> _Task material_:
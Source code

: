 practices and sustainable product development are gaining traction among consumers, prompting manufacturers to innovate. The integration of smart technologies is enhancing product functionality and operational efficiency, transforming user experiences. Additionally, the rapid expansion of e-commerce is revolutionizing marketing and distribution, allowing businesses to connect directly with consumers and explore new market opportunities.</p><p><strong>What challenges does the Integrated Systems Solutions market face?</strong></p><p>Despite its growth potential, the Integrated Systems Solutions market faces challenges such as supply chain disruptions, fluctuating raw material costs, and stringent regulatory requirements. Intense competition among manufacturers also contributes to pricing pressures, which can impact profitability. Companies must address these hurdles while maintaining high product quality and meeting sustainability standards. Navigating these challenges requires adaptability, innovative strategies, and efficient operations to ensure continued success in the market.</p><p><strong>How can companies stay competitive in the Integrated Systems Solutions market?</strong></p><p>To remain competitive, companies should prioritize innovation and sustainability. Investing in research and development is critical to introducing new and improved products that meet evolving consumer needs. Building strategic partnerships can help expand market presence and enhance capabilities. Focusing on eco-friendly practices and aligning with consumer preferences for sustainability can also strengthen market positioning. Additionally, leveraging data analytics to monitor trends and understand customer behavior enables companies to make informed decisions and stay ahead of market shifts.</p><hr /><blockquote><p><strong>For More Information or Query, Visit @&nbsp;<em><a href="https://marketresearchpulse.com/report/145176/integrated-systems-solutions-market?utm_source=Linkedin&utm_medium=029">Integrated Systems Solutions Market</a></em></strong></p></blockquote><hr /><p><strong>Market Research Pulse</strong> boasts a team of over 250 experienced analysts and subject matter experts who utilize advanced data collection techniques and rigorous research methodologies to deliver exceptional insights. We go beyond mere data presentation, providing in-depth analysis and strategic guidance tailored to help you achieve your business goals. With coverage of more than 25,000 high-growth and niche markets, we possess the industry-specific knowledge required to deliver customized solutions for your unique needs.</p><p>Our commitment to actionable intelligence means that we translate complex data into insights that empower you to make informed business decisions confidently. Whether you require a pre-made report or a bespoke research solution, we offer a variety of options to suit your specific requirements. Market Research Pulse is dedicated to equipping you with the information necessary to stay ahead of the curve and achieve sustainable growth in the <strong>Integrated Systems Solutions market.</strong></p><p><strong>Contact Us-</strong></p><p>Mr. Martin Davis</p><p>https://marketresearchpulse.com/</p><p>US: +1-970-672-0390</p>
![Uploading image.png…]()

...

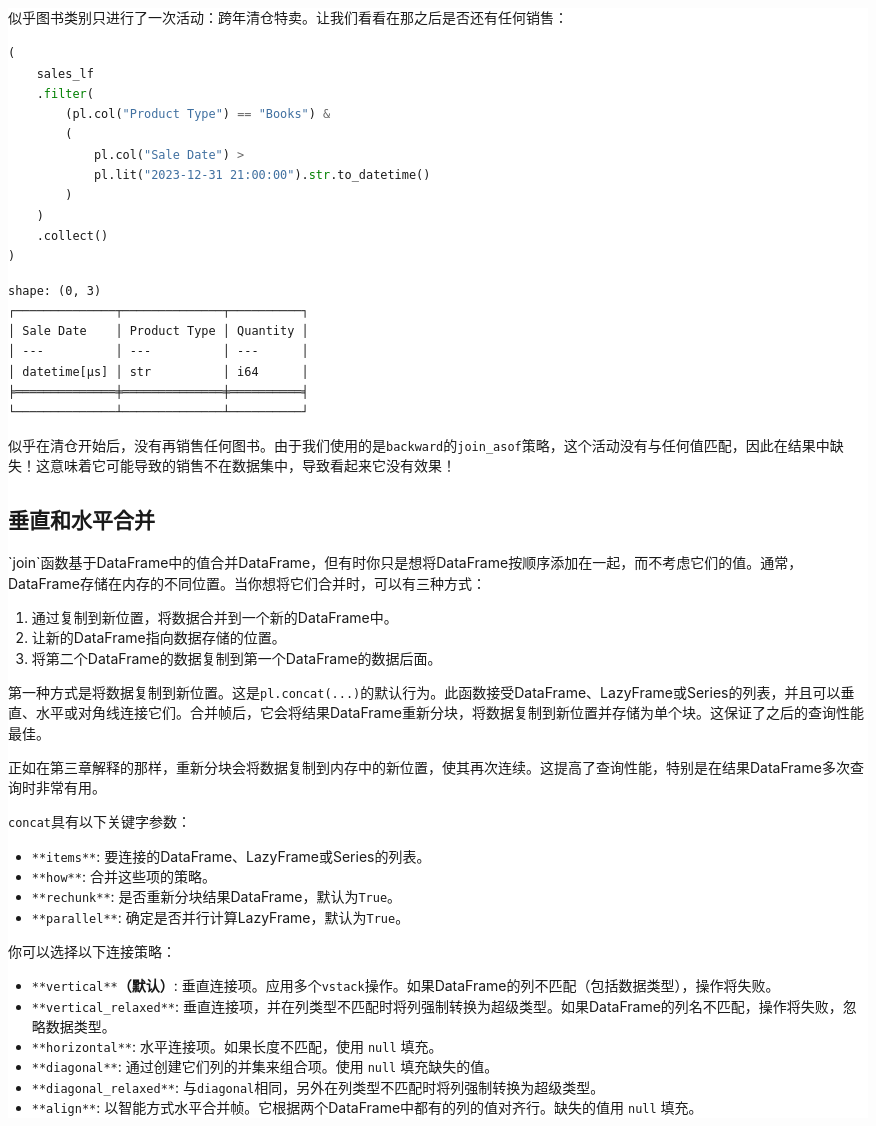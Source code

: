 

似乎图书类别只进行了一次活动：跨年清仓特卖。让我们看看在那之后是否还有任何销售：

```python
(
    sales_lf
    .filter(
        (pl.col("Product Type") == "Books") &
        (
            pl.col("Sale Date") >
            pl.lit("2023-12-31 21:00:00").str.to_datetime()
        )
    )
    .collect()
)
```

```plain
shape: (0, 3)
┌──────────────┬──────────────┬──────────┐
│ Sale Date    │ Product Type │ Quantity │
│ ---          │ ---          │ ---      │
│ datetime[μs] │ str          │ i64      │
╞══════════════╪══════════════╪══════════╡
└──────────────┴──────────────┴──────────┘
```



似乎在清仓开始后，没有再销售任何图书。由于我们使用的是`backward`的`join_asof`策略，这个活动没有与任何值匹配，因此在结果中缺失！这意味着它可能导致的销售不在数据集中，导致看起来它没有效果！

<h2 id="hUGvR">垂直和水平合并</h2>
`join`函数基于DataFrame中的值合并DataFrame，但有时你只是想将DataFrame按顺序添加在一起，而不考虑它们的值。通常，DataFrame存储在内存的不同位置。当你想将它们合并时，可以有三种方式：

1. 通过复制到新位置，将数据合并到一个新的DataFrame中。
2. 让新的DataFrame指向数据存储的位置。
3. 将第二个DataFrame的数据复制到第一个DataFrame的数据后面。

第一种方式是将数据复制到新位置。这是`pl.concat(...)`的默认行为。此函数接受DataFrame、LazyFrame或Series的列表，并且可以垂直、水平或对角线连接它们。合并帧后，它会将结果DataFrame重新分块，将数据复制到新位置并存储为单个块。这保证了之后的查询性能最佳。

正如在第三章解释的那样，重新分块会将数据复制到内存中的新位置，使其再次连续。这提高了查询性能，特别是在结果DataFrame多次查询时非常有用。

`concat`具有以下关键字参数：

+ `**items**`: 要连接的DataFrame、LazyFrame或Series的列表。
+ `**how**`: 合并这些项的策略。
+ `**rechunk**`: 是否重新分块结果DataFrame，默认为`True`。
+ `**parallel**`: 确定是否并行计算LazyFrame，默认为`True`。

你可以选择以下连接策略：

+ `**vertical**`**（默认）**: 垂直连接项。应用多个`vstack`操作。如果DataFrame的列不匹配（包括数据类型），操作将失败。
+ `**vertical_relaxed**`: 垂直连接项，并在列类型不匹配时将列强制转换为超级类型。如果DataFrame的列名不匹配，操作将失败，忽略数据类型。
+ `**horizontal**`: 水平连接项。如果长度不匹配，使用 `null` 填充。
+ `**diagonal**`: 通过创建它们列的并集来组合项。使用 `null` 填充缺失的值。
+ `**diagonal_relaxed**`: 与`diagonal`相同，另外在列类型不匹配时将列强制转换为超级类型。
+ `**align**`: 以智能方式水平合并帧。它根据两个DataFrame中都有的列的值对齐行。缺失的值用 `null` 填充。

> _Your objective_:
Copy out every line of the data that includes "操作将失败".

> _Answer for this exercise_:
+ `**vertical**`**（默认）**: 垂直连接项。应用多个`vstack`操作。如果DataFrame的列不匹配（包括数据类型），操作将失败。
+ `**vertical_relaxed**`: 垂直连接项，并在列类型不匹配时将列强制转换为超级类型。如果DataFrame的列名不匹配，操作将失败，忽略数据类型。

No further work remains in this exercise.